The procurements, she said, “will be important to secure resources for the next decade or so,” with Ontario retiring or refurbishing some nuclear reactors. This means the province has to secure reliable energy capacity for the transition period.

The energy storage procurement 

The seven battery storage facilities will be located across Ontario and vary from five megawatts to 300 megawatts.

Chan said the batteries will be charged during an energy surplus, such as during overnight times when there are lower charging costs. Ontario’s electrical grid is largely non-emitting, and Chan said its mix of baseload resources – nuclear and hydro – is expected to provide the power to charge the batteries.

Montreal-based renewable energy company Boralex announced it was awarded two of the projects:

  • The 300-megawatt Hagersville Battery Energy Storage Park, a four-hour duration battery storage project near the Town of Hagersville; and
  • the Tilbury Battery Storage Project, an 80 megawatt, four-hour duration battery storage project in the Municipality of Lakeshore.

The projects are expected to be in service by 2026 and will join the already-announced 250-megawatt Oneida Energy Storage facility that is scheduled to be in service in 2025. Ontario currently has 228 megawatts of storage capacity on the grid at the pumped storage Sir Adam Beck facility.

The IESO expects Ontario to have at least 1,217 megawatts of storage capacity in its electricity market by 2026.

Chan could not immediately provide an estimate for the cost, as the procurements are still developing.

The natural gas dilemma

The IESO simultaneously revealed its plan to secure up to 291 megawatts of natural gas capacity from efficiency upgrades at existing facilities through the Same Technology Upgrades procurement and acquire 295 megawatts of natural gas capacity through an expedited process.

The continued support for natural gas infrastructure conflicts with pathways set by groups advocating for a net-zero grid.

A report from Power Advisory suggests Ontario can attain a net-zero grid by 2035 by focusing on renewables and energy storage. Evan Pivnick, the clean energy program manager at Clean Energy Canada, told SustainableBiz in an interview wind and solar are cheaper than natural gas, and Ontario's investment into natural gas infrastructure risks creating a stranded asset.

But Chan said natural gas will play a key role in Ontario’s energy reliability as a “unique resource where it does provide a lot of capacity in energy and flexibility in order to maintain hour-to-hour system balance.”

Hydrogen and energy storage could serve as non-emitting resources that could help replace natural gas in the future, she continued.

In its Pathways to Decarbonization report, the IESO says a moratorium on natural gas “would be feasible beginning in 2027.”

Other developments

The IESO also outlined two areas it will explore to further decarbonize Ontario’s grid.

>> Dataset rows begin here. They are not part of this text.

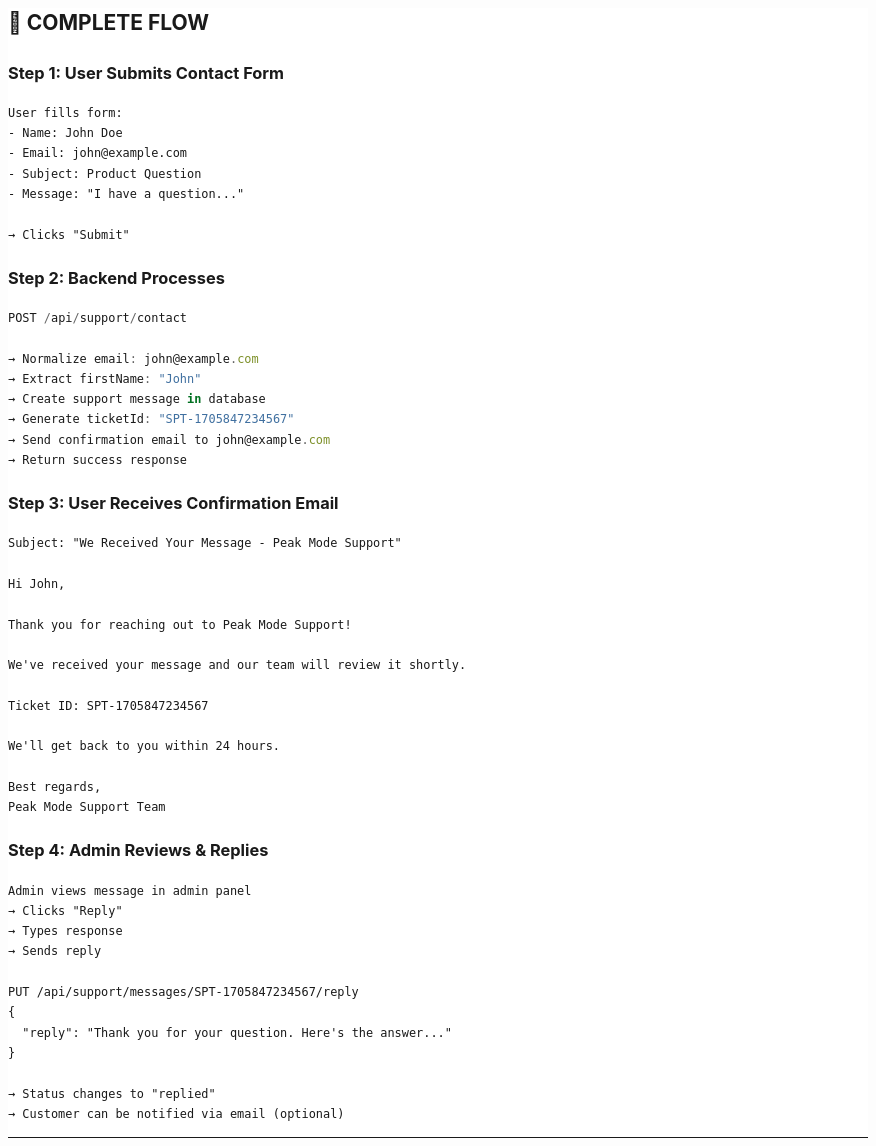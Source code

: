 
## 🔄 COMPLETE FLOW

### **Step 1: User Submits Contact Form**
```
User fills form:
- Name: John Doe
- Email: john@example.com
- Subject: Product Question
- Message: "I have a question..."

→ Clicks "Submit"
```

### **Step 2: Backend Processes**
```javascript
POST /api/support/contact

→ Normalize email: john@example.com
→ Extract firstName: "John"
→ Create support message in database
→ Generate ticketId: "SPT-1705847234567"
→ Send confirmation email to john@example.com
→ Return success response
```

### **Step 3: User Receives Confirmation Email**
```
Subject: "We Received Your Message - Peak Mode Support"

Hi John,

Thank you for reaching out to Peak Mode Support!

We've received your message and our team will review it shortly.

Ticket ID: SPT-1705847234567

We'll get back to you within 24 hours.

Best regards,
Peak Mode Support Team
```

### **Step 4: Admin Reviews & Replies**
```
Admin views message in admin panel
→ Clicks "Reply"
→ Types response
→ Sends reply

PUT /api/support/messages/SPT-1705847234567/reply
{
  "reply": "Thank you for your question. Here's the answer..."
}

→ Status changes to "replied"
→ Customer can be notified via email (optional)
```

---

The first is energy efficiency. Ontario provided $342 million in funding for the Save on Energy programs, which is said to deliver additional peak electricity demand savings of 285 megawatts by 2025.

Secondly, the IESO will establish a Hydrogen Innovation Fund to support hydrogen projects and conduct research to help drive broad emissions reductions.

The IESO also plans announce a second stream of energy storage project procurements.